I have image data that is represented with 10 or 12-bit integers and I would like to save this data to disk without writing the unnecessary 6 or 4 zeros of padding when using 16-bit integer to represent them. All of this ideally in Python.

To be more specific - if I have 2 12-bit integers stored as 16-bit integers, they will take 32 bits of space, but the data itself only covers 24 bits. If I was able to store them as 3 8-bit integers, there would be no waste of space with padding. Only necessary thing is to remember the shape of the original input array (image resolution) and bit depth to be able to restore the original data.

Source of the data is using NumPy nd-arrays with np.int16 dtype with the most significant bits being set to zero as padding. Destination of the data is an HDF5 file, that is manipulated with h5py module that also uses NumPy nd-arrays as the underlying datatype. Therefore, I would find it best, if the operation could be done with NumPy itself without any additional overhead of casting to a different datatype. But any suggested solution is welcome.

I was not able to find any solution to this problem that would be at least decently efficient. Using simple bit masking operations to somehow divide and combine the numbers is probably not feasible since it would take more CPU time than it would save disk-writing time. This assumption comes from the expectation that this operation would need to be done element-wise without any vectorization/other optimization possible.

Therefore, some optimized function is probably necessary but I haven't found any. I am dealing with data (video) with size in hundreds of megabytes per second, so this optimization would really make it easier for my SSD to manage to store the data.

Solution

I don't know if this is very efficient, or what you are looking for. But you could simply flatten the array then do some basic shift/mask (or *16 and +). To create a np.uint8 array that you can store with any method you know to store arrays. Or to recreate back your "16 bits representing 12 bits array"

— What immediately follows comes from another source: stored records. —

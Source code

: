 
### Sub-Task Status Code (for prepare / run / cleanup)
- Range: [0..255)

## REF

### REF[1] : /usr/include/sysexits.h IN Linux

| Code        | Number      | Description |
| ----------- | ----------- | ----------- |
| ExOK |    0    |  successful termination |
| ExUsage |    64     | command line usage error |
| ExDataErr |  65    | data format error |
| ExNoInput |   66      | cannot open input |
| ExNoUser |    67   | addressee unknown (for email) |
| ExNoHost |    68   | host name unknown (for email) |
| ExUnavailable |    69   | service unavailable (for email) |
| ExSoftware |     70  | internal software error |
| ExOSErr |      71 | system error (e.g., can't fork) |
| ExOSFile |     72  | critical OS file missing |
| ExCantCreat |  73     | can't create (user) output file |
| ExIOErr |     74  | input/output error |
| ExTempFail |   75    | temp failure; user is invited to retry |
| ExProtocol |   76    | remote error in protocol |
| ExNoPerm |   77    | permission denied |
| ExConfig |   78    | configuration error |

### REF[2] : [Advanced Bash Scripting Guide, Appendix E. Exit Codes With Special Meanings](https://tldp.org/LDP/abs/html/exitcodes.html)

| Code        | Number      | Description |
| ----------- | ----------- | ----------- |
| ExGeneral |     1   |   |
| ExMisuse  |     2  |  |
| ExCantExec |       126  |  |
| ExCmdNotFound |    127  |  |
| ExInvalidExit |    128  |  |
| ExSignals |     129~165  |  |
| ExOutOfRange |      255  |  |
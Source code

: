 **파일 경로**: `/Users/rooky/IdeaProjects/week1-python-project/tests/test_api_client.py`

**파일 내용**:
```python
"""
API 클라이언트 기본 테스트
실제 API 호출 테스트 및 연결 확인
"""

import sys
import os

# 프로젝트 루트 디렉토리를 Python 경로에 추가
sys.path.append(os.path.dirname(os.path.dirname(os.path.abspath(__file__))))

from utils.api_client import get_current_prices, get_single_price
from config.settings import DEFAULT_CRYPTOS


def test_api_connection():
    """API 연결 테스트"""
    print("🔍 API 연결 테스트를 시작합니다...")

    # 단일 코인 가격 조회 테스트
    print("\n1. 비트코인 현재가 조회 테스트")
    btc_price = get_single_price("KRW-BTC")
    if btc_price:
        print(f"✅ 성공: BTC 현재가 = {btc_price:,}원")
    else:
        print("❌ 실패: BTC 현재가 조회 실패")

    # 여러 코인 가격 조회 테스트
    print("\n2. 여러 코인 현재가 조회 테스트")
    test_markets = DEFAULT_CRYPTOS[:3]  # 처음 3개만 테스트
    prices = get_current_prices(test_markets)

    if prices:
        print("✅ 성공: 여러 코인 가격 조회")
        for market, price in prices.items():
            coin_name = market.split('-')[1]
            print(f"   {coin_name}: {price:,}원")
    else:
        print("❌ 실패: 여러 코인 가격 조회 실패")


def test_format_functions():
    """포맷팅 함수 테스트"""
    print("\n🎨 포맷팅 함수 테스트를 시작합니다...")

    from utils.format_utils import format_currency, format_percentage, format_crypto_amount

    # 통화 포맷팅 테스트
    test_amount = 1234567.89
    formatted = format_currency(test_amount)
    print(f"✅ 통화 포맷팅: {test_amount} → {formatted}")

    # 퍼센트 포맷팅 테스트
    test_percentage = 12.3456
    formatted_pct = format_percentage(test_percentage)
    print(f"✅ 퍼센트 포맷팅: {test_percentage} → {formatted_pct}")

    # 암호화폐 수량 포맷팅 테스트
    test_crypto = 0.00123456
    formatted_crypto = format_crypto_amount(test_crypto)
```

It is certainly not very efficient. But at least it is vectorized (not "element-wise", at least, if by that you meant "in pure python iteration performing pure python action for each element". I mean, it is still element-wise, but in numpy iterations. I don't see how could it not be element-wise anyway: you have to read all elements at least once to do anything)

Like this

def storable8from12(arr):
   tmp32=arr.reshape(-1,2).astype(np.uint32)
   return ((tmp32[:,0]<<12)+tmp32[:,1]).view(np.uint8).reshape(-1,4)[:,:3].reshape(len(arr),-1)

Some temporary arrays even bigger than the one you want to reduce. But no for loop. And I take that this is for storage, not directly in memory, that you want to reduce the size.

Then, the otherway around

def unpack12bitsFrom8(st):
   tmp32=np.pad(st.reshape(-1,3), ((0,0),(0,1))).view(np.uint32)
   odd=(tmp32&0xfff000)>>12
   even=tmp32&0xfff
   return np.hstack([odd,even]).reshape(len(st),-1).astype(np.uint16)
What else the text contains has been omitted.